_RECORDS FOR THIS EXERCISE_.
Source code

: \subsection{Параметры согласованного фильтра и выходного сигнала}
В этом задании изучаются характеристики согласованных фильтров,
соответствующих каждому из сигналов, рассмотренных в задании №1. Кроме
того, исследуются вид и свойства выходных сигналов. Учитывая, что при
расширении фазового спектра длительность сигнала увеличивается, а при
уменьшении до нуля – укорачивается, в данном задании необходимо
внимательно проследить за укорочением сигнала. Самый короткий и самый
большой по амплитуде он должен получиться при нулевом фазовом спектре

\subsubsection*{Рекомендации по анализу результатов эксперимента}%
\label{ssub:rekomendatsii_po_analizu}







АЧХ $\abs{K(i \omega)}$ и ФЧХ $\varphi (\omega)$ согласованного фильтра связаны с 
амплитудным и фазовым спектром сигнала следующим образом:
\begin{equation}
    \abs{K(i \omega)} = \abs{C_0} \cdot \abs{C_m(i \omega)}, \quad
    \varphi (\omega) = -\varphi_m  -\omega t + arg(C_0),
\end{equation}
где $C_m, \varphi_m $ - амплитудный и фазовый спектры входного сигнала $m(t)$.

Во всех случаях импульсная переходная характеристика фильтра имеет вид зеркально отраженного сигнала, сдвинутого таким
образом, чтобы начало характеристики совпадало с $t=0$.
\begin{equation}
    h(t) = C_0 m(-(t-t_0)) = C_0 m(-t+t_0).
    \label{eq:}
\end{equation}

_EXERCISE GOAL_. Out of the data above, set down the lines from the one with "соответствующих каждому из" to the one with "образом, чтобы начало", both included, exactly as written and with no additions.

_EXERCISE OUTPUT_.
соответствующих каждому из сигналов, рассмотренных в задании №1. Кроме
того, исследуются вид и свойства выходных сигналов. Учитывая, что при
расширении фазового спектра длительность сигнала увеличивается, а при
уменьшении до нуля – укорачивается, в данном задании необходимо
внимательно проследить за укорочением сигнала. Самый короткий и самый
большой по амплитуде он должен получиться при нулевом фазовом спектре

\subsubsection*{Рекомендации по анализу результатов эксперимента}%
\label{ssub:rekomendatsii_po_analizu}







АЧХ $\abs{K(i \omega)}$ и ФЧХ $\varphi (\omega)$ согласованного фильтра связаны с 
амплитудным и фазовым спектром сигнала следующим образом:
\begin{equation}
    \abs{K(i \omega)} = \abs{C_0} \cdot \abs{C_m(i \omega)}, \quad
    \varphi (\omega) = -\varphi_m  -\omega t + arg(C_0),
\end{equation}
где $C_m, \varphi_m $ - амплитудный и фазовый спектры входного сигнала $m(t)$.

Во всех случаях импульсная переходная характеристика фильтра имеет вид зеркально отраженного сигнала, сдвинутого таким
образом, чтобы начало характеристики совпадало с $t=0$.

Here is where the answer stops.